What to work on: Reproduce the entries from their first line up to and including the line with "## Argument Reference". Leave out everything after it.

[[ Provided data, beginning ]]

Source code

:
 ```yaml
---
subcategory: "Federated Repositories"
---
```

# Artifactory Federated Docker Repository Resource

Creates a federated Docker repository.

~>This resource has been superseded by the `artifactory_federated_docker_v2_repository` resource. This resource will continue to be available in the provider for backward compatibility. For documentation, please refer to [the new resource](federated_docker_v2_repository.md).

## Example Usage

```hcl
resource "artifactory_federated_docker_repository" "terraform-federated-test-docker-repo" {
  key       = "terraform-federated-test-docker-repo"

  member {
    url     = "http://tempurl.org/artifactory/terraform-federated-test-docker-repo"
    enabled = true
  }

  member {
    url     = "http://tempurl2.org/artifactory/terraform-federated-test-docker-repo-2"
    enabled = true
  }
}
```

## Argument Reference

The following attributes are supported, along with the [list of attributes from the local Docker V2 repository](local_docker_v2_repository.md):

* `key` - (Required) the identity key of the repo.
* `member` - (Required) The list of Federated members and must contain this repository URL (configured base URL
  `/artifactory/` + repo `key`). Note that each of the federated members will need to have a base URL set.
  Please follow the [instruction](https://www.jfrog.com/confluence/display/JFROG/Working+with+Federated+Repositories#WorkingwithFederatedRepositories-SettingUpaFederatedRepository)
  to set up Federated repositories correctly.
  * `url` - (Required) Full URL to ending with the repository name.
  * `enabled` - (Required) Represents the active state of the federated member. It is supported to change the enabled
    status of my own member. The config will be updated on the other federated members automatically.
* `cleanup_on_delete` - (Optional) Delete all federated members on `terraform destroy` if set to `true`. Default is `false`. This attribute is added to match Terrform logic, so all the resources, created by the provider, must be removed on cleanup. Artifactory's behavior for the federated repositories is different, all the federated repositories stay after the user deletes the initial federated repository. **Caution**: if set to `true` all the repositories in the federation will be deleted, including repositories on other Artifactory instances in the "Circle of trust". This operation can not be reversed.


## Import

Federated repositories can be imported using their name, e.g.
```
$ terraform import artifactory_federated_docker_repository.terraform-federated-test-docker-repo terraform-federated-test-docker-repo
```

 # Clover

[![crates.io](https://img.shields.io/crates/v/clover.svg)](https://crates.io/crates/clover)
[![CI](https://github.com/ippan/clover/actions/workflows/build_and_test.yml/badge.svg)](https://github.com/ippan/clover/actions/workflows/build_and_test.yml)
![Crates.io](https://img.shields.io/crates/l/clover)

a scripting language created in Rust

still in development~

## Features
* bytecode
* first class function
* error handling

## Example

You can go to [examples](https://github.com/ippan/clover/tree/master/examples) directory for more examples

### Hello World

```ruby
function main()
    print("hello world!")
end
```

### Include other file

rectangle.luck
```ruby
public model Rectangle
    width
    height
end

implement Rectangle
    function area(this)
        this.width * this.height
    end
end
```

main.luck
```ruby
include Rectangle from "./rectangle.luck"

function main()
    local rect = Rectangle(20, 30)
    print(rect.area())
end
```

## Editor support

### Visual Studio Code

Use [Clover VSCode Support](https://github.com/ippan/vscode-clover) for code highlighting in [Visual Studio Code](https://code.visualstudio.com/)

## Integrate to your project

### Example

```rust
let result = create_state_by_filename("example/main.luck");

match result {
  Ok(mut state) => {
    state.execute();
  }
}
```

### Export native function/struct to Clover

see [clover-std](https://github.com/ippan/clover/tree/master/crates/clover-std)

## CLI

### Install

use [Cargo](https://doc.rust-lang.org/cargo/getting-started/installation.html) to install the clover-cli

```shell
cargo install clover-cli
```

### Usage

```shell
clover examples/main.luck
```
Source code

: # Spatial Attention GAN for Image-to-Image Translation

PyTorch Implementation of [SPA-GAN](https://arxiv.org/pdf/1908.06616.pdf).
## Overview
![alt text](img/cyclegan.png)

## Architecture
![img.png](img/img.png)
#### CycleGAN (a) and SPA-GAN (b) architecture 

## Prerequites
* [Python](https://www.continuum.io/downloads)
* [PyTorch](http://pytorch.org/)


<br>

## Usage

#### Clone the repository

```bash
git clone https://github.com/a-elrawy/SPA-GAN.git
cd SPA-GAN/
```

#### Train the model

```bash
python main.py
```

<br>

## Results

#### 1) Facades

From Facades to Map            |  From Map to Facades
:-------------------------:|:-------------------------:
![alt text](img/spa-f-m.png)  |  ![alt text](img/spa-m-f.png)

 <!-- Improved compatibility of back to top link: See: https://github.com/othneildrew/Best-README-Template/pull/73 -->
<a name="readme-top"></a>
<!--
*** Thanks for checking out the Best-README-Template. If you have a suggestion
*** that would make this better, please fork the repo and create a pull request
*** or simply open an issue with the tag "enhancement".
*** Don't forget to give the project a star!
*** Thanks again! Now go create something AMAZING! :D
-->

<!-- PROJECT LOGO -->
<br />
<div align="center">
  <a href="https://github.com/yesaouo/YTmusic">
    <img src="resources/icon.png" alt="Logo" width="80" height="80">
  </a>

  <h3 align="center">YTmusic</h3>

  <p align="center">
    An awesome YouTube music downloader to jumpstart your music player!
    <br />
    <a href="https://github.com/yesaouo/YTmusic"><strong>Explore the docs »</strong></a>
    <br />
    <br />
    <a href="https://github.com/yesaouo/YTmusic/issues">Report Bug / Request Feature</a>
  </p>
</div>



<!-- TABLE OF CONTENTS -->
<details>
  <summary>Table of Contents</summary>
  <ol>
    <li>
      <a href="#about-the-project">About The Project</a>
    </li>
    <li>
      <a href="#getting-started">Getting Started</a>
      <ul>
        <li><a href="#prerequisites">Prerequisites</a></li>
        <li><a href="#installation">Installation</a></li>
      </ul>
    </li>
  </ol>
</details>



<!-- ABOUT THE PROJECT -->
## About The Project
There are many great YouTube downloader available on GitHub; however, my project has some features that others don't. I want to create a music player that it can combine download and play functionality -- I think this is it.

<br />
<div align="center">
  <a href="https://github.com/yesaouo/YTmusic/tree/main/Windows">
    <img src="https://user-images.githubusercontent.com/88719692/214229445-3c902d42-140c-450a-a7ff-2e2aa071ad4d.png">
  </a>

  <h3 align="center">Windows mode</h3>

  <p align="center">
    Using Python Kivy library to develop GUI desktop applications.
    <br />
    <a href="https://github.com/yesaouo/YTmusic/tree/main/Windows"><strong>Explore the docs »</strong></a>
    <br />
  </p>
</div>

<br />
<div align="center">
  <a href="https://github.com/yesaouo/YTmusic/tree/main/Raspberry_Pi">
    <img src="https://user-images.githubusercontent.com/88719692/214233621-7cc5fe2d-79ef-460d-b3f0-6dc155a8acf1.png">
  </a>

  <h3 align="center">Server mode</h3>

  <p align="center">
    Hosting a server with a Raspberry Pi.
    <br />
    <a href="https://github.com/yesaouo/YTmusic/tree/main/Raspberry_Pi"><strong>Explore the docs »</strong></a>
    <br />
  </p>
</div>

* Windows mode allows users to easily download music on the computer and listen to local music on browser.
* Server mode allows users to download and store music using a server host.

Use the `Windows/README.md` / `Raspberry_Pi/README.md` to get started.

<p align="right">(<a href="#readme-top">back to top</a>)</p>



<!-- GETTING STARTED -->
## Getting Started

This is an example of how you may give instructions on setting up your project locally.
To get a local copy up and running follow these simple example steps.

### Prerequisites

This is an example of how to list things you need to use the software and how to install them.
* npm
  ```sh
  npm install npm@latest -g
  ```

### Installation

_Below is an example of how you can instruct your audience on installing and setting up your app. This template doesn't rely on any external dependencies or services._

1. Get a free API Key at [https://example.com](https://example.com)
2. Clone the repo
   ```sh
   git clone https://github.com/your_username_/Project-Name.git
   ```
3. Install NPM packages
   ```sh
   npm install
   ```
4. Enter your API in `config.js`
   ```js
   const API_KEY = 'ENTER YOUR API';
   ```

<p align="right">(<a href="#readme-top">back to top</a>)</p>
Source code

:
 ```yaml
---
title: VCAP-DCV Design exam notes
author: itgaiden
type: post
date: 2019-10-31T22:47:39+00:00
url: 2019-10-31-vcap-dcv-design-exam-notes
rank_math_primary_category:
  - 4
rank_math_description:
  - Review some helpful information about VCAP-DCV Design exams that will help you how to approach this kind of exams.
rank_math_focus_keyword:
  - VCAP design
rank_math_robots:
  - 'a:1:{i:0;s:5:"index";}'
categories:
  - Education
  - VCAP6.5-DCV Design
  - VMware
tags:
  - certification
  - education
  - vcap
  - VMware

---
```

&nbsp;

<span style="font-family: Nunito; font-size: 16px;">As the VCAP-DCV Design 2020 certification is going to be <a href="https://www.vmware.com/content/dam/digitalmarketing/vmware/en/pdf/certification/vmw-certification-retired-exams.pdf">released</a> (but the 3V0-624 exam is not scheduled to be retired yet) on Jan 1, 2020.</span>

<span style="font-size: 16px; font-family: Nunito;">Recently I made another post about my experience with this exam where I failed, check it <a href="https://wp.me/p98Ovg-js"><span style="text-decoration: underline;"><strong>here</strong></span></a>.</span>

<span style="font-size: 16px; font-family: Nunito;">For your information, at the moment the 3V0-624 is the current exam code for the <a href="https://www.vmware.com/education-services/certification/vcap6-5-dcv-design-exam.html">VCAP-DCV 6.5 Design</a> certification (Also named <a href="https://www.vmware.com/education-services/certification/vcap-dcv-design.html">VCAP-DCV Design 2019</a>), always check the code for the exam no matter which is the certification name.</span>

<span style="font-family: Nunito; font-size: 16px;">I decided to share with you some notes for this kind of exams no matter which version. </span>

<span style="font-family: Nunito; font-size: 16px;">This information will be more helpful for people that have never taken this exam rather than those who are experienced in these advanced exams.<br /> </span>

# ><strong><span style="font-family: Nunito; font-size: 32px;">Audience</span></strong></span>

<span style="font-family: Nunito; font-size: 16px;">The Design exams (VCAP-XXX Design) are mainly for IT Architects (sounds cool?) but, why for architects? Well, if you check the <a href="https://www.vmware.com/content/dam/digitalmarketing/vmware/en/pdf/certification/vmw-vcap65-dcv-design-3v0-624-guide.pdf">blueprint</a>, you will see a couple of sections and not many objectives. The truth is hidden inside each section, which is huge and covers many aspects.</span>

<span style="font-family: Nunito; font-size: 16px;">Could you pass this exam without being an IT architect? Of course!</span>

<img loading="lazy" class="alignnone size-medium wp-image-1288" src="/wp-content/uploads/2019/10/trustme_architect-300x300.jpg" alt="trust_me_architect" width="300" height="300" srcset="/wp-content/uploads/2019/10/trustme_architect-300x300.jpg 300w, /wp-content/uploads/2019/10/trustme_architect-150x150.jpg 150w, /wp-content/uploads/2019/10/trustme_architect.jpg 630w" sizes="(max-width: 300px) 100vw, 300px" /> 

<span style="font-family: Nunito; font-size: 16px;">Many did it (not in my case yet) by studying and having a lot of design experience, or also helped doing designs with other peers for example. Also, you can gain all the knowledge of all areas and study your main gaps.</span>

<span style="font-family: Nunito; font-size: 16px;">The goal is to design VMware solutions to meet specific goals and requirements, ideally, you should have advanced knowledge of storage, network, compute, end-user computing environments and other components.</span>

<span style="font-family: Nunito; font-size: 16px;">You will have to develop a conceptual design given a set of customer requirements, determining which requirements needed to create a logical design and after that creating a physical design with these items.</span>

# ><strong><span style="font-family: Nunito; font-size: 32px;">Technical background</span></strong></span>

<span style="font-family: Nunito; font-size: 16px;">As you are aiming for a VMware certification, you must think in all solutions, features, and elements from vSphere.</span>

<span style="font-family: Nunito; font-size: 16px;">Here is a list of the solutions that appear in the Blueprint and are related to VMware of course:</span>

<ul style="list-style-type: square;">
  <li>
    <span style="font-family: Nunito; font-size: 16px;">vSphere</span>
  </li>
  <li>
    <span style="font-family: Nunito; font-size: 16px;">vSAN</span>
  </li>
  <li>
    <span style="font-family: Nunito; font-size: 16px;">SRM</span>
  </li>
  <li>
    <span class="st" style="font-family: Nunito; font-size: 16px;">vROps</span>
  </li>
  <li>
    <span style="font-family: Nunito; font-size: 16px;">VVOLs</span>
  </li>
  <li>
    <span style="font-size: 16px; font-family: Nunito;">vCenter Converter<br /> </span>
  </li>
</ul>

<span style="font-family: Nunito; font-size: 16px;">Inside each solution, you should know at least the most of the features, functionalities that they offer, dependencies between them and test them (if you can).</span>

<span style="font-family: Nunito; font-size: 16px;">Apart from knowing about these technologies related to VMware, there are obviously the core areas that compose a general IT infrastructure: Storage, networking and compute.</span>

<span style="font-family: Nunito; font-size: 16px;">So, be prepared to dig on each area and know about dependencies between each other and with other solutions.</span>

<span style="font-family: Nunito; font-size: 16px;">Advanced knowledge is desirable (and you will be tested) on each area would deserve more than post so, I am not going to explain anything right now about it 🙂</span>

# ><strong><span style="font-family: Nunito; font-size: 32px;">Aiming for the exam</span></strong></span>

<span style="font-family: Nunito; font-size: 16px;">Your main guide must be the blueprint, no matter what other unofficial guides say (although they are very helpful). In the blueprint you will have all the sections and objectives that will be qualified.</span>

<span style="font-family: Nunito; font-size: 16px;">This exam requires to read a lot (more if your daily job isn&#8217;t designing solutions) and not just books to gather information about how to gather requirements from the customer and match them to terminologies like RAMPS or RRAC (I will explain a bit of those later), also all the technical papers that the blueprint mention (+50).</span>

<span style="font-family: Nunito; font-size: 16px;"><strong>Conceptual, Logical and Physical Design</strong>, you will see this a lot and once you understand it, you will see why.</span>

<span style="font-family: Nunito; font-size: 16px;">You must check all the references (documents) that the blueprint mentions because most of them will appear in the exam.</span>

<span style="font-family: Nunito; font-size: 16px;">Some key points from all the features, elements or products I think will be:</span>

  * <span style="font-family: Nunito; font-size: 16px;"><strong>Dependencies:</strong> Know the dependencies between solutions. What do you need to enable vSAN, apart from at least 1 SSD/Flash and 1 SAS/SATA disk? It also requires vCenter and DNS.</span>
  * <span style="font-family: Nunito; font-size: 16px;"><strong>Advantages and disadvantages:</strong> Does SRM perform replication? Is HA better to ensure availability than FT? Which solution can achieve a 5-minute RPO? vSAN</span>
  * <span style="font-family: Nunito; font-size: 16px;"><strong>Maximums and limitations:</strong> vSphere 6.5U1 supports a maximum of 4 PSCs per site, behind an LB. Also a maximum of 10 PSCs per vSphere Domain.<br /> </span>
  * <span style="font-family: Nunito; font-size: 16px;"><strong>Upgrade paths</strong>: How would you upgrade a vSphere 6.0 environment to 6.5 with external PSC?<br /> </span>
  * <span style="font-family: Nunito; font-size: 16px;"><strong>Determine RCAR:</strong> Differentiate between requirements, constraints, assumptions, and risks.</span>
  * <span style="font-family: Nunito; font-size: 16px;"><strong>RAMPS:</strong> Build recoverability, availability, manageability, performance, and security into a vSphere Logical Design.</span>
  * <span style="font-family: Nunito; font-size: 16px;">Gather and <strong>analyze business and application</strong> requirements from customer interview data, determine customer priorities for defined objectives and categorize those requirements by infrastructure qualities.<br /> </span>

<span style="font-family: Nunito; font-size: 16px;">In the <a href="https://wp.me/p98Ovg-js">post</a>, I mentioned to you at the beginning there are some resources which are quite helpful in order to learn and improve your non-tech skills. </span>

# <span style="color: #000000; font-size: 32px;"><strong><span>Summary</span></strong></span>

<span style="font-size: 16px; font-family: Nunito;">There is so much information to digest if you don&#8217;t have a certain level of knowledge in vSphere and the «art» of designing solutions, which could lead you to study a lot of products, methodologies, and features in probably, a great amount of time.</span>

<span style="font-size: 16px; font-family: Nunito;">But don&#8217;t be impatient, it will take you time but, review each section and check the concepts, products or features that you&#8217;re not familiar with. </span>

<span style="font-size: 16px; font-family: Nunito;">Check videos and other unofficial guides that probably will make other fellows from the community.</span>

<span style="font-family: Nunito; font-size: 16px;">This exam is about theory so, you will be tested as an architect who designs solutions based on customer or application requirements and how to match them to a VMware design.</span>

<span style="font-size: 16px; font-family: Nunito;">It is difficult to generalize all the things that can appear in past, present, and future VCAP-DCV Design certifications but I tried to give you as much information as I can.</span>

[[ Provided data, end ]]

Your solution:
Source code

:
 ```yaml
---
subcategory: "Federated Repositories"
---
```

# Artifactory Federated Docker Repository Resource

Creates a federated Docker repository.

~>This resource has been superseded by the `artifactory_federated_docker_v2_repository` resource. This resource will continue to be available in the provider for backward compatibility. For documentation, please refer to [the new resource](federated_docker_v2_repository.md).

## Example Usage

```hcl
resource "artifactory_federated_docker_repository" "terraform-federated-test-docker-repo" {
  key       = "terraform-federated-test-docker-repo"

  member {
    url     = "http://tempurl.org/artifactory/terraform-federated-test-docker-repo"
    enabled = true
  }

  member {
    url     = "http://tempurl2.org/artifactory/terraform-federated-test-docker-repo-2"
    enabled = true
  }
}
```

## Argument Reference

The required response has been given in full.